Needed from the data below: every line from the one with "- create /tmp/email" up to and including the one with "1. Program will", repeated exactly and with nothing else.
##### TASK DATA
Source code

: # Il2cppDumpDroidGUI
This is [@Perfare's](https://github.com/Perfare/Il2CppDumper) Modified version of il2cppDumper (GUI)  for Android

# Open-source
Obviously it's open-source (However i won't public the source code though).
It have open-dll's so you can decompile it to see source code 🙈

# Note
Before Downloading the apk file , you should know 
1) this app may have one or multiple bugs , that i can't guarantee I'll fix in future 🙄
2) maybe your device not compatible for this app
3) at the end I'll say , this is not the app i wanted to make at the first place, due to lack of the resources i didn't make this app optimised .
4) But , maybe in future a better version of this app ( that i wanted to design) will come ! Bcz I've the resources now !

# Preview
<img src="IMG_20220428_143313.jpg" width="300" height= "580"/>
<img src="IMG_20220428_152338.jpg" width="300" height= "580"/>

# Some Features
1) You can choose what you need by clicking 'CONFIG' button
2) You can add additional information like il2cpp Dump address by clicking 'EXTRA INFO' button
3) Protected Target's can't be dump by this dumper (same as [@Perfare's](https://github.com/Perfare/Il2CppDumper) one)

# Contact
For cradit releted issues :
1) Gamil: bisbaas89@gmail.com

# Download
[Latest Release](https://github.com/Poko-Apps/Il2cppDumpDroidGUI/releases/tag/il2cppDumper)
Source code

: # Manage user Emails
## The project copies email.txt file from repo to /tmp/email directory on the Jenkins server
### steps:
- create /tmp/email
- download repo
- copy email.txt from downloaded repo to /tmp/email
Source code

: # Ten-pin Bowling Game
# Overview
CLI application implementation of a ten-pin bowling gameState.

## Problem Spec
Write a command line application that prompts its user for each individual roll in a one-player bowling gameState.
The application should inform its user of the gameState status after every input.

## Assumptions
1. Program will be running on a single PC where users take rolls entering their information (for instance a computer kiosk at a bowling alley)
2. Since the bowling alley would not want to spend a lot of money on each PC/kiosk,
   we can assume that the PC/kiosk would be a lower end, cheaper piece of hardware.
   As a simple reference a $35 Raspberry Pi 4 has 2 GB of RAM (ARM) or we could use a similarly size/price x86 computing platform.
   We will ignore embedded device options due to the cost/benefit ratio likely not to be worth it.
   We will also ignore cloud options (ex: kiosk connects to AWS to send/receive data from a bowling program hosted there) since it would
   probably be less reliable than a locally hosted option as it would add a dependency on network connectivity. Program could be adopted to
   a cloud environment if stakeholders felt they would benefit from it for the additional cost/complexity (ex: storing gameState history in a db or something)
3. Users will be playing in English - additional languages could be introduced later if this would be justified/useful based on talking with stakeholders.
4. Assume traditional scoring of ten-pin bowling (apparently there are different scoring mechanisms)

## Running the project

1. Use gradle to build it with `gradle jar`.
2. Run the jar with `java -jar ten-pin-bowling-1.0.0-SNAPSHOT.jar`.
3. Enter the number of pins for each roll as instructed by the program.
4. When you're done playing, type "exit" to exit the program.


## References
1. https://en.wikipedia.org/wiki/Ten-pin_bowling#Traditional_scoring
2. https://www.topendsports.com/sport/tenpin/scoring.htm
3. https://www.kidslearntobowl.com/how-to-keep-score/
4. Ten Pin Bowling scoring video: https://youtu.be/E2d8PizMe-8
##########
### RESULT:
- create /tmp/email
- download repo
- copy email.txt from downloaded repo to /tmp/email
Source code

: # Ten-pin Bowling Game
# Overview
CLI application implementation of a ten-pin bowling gameState.

## Problem Spec
Write a command line application that prompts its user for each individual roll in a one-player bowling gameState.
The application should inform its user of the gameState status after every input.

## Assumptions
1. Program will be running on a single PC where users take rolls entering their information (for instance a computer kiosk at a bowling alley)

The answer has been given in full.